PROBLEM TO SOLVE.
Copy each line containing the word "amem" from the records that follow, please.

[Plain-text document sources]
◆ ◆ ◆ ◆ ◆ ◆ ◆

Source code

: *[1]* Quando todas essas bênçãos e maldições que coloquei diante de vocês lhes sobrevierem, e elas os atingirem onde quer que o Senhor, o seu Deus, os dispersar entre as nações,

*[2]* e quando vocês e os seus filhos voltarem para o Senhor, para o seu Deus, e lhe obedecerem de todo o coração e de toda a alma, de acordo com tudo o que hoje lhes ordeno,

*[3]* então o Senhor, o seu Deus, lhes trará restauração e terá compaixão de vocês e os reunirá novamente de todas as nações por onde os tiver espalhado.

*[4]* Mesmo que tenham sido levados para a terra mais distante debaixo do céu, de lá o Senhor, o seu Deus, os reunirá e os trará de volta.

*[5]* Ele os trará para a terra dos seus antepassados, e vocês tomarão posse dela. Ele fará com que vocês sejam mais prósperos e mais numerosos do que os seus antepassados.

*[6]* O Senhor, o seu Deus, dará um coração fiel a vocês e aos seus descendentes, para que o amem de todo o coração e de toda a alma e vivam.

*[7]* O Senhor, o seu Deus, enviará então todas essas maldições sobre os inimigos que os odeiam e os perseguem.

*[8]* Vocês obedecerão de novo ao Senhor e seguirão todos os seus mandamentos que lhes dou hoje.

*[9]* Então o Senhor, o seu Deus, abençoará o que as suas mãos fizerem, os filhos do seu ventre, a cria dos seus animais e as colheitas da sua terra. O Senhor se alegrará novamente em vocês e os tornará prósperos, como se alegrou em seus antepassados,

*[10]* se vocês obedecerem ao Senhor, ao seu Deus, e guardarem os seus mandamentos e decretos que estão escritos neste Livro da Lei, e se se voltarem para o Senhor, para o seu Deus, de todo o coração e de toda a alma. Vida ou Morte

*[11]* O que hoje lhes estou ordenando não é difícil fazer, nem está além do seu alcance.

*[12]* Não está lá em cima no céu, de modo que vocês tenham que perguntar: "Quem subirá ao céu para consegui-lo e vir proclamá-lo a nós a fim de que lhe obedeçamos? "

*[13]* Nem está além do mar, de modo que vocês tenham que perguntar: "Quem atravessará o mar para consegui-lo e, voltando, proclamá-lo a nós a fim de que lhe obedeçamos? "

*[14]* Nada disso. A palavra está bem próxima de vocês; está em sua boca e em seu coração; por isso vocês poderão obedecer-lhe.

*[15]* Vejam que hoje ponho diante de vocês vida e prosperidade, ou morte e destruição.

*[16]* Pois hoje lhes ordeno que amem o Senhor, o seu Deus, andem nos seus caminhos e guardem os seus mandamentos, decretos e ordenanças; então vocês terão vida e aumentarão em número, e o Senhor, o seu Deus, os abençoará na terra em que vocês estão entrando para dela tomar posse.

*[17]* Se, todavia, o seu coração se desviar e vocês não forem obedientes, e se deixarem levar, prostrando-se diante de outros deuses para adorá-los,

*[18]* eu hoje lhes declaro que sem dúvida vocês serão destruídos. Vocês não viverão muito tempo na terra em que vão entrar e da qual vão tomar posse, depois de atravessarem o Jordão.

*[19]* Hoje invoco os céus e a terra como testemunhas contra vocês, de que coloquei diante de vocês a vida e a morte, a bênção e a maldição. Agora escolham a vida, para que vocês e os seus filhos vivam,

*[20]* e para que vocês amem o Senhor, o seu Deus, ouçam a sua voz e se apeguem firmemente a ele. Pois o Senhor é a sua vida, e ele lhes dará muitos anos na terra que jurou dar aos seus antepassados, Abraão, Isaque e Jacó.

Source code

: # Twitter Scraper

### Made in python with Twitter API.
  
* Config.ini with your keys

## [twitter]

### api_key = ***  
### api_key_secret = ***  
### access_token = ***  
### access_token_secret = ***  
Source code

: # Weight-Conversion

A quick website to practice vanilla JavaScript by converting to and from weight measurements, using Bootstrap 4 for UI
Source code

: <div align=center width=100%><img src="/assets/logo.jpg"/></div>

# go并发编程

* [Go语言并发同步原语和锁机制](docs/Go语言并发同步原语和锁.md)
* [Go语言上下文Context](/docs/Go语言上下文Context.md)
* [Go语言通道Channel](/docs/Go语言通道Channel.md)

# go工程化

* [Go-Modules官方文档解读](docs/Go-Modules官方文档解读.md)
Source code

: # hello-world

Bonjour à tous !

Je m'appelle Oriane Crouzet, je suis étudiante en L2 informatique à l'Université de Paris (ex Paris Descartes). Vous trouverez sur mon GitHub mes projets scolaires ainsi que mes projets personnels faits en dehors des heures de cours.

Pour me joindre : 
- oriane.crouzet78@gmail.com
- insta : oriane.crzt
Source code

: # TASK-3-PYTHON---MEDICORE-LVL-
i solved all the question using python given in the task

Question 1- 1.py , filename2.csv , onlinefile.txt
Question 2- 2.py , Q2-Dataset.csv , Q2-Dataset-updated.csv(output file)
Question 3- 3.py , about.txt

◆ ◆ ◆ ◆ ◆ ◆ ◆

TASK OUTPUT.
*[6]* O Senhor, o seu Deus, dará um coração fiel a vocês e aos seus descendentes, para que o amem de todo o coração e de toda a alma e vivam.
*[16]* Pois hoje lhes ordeno que amem o Senhor, o seu Deus, andem nos seus caminhos e guardem os seus mandamentos, decretos e ordenanças; então vocês terão vida e aumentarão em número, e o Senhor, o seu Deus, os abençoará na terra em que vocês estão entrando para dela tomar posse.
*[20]* e para que vocês amem o Senhor, o seu Deus, ouçam a sua voz e se apeguem firmemente a ele. Pois o Senhor é a sua vida, e ele lhes dará muitos anos na terra que jurou dar aos seus antepassados, Abraão, Isaque e Jacó.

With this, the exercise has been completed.